TORONTO -- A mental health advocate says Google made the right decision to shut down a calorie count feature in its map application that critics said could be damaging to users with eating disorders.
The tech company confirmed via email Tuesday that it disabled the function Monday night due to "strong user feedback."
Google's experiment with presenting a calorie-burn estimate alongside walking directions drew widespread criticism on social media.
The experimental feature, which was rolled out globally, expressed calorie estimates in the form of mini cupcakes, according to a screenshots posted on Twitter. One mini cupcake was listed as equalling 110 calories.
Critics on social media complained the use of cupcakes seemed specifically targeted to women.
Mark Henick, national director of strategic initiatives at the Canadian Mental Health Association, said one of the biggest problems with the feature was that it couldn't be turned off.
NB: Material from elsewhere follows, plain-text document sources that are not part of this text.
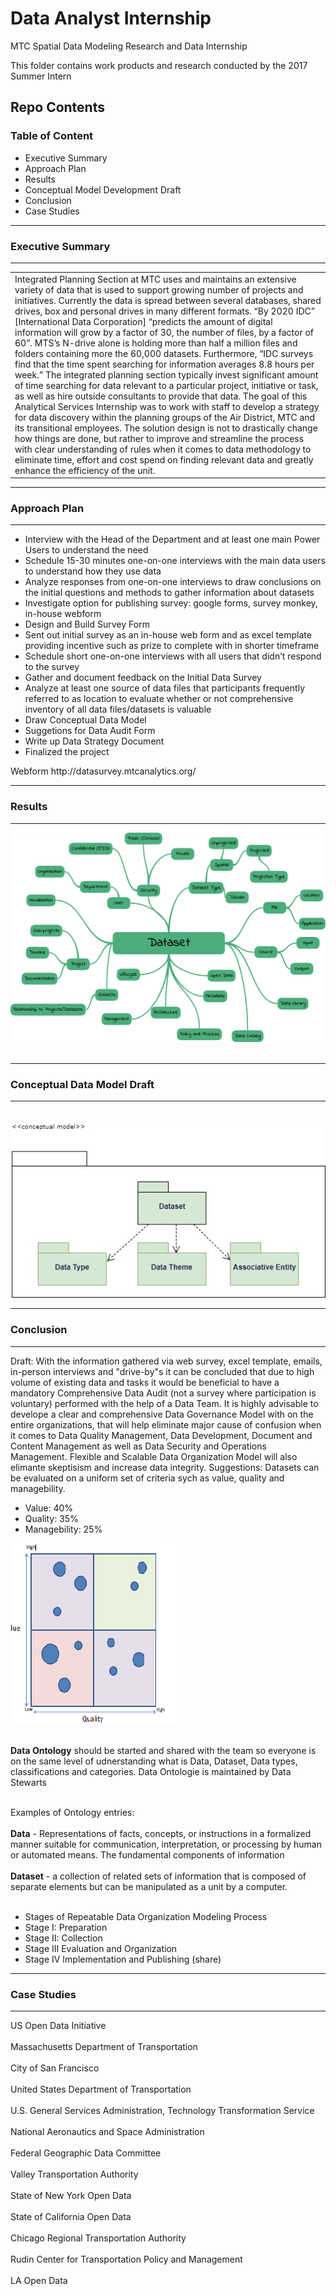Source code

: # Data Analyst Internship
 MTC Spatial Data Modeling Research and Data Internship  

This folder contains work products and research conducted by the 2017 Summer Intern  

## Repo Contents   

### Table of Content
 <ul>
 <li>Executive Summary</li>
 <li>Approach Plan</li>
 <li>Results</li>
 <li>Conceptual Model Development Draft</li>
 <li>Conclusion</li>
 <li>Case Studies</li>
</ul>

**************
### Executive Summary
**************
<table>
<tr><td>Integrated Planning Section at MTC uses and maintains an extensive variety of data that is used to support growing number of projects and initiatives. Currently the data is spread between several databases, shared drives, box and personal drives in many different formats.  “By 2020 IDC” [International Data Corporation] “predicts the amount of digital information will grow by a factor of 30, the number of files, by a factor of 60”. MTS’s N-drive alone is holding more than half a million files and folders containing more the 60,000 datasets. Furthermore, “IDC surveys find that the time spent searching for information averages 8.8 hours per week.” The integrated planning section typically invest significant amount of time searching for data relevant to a particular project, initiative or task, as well as hire outside consultants to provide that data. The goal of this Analytical Services Internship was to work with staff to develop a strategy for data discovery within the planning groups of the Air District, MTC and its transitional employees. The solution design is not to drastically change how things are done, but rather to improve and streamline the process with clear understanding of rules when it comes to data methodology to eliminate time, effort and cost spend on finding relevant data and greatly enhance the efficiency of the unit.</td></tr></table>

***********
### Approach Plan
***********
<ul>
<li>Interview with the Head of the Department and at least one main Power Users to understand the need</li> 
<li>Schedule 15-30 minutes one-on-one interviews with the main data users to understand how they use data</li> 
<li>Analyze responses from one-on-one interviews to draw conclusions on the initial questions and methods to gather information about datasets</li> 
<li>Investigate option for publishing survey: google forms, survey monkey, in-house webform</li>
<li>Design and Build Survey Form</li>
<li>Sent out initial survey as an in-house web form and as excel template providing incentive such as prize to complete with in shorter timeframe</li>
<li>Schedule short one-on-one interviews with all users that didn’t respond to the survey</li> 
<li>Gather and document feedback on the Initial Data Survey</li> 
<li>Analyze at least one source of data files that participants frequently referred to as location to evaluate whether or not comprehensive inventory of all data files/datasets is valuable</li>
<li>Draw Conceptual Data Model </li>
<li>Suggetions for Data Audit Form</li>
<li>Write up Data Strategy Document</li>
<li>Finalized the project</li>
</ul>



<p> Webform http://datasurvey.mtcanalytics.org/</p>


***********
### Results
***********
<img src="Dataset Mind Map.png"></img><br></br>


***********
### Conceptual Data Model Draft
***********
  
 <img src="HighLevelConceptualModel.jpg"></img>

***********
### Conclusion
***********
Draft: With the information gathered via web survey, excel template, emails, in-person interviews and "drive-by"s it can be concluded that due to high volume of existing data and tasks it would be beneficial to have a mandatory Comprehensive Data Audit (not a survey where participation is voluntary) performed with the help of a Data Team. It is highly advisable to develope a clear and comprehensive Data Governance Model with on the entire organizations, that will help eliminate major cause of confusion when it comes to Data Quality Management, Data Development, Document and Content Management as well as Data Security and Operations Management. Flexible and Scalable Data Organization Model will also elimante skeptisism and increase data integrity.
Suggestions:
Datasets can be evaluated on a uniform set of criteria sych as value, quality and managebility. 
 <ul>
 <li> Value: 40%</li>
 <li>Quality: 35%</li>
 <li>Managebility: 25%</li>
 </ul>
 
 <img src="DatasetAppraisalMetrics.png"></img> <br></br>
 
<b>Data Ontology</b> should be started and shared with the team so everyone is on the same level of udnerstanding what is Data, Dataset, Data types, classifications and categories. Data Ontologie is maintained by Data Stewarts<br></br>

 Examples of Ontology entries:<br></br>
  <b>Data</b> - Representations of facts, concepts, or instructions in a formalized manner suitable for communication, interpretation, or processing by human or automated means. The fundamental components of information <br></br>
  <b>Dataset</b> - a collection of related sets of information that is composed of separate elements but can be manipulated as a unit by a computer.<br></br>

 <ul>
 <li>Stages of Repeatable Data Organization Modeling Process</li>
 <li>Stage I: Preparation</li>
 <li>Stage II: Collection</li>
 <li>Stage III Evaluation and Organization</li>
 <li>Stage IV Implementation and Publishing (share)</li>
 </ul>
 

***********
### Case Studies
***********

US Open Data Initiative<br></br>
Massachusetts Department of Transportation<br></br>
City of San Francisco<br></br>
United States Department of Transportation<br></br>
U.S. General Services Administration, Technology Transformation Service<br></br>
National Aeronautics and Space Administration<br></br>
Federal Geographic Data Committee<br></br>
Valley Transportation Authority<br></br>
State of New York Open Data<br></br>
State of California Open Data<br></br>
Chicago Regional Transportation Authority<br></br>
Rudin Center for Transportation Policy and Management<br></br>
LA Open Data<br></br>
Calorie information "should be made readily available for those who want it," he added. "But you should opt in."
Henick said people early in recovery of an eating disorder may not be ready to have the intrusion.
"If (someone is) already calorie-conscious in a bad way, then it's not a health promotion activity for them," he said.
"That can really become quite a serious interruption to your life, if that's all you can focus on."
A person who has an eating disorder could be caught off guard, he added.
"If they're bombarded with calorie counts everywhere they go ... if they're not ready for that, they might not have their tools, their coping mechanisms, to be able to deal with those triggers," he said.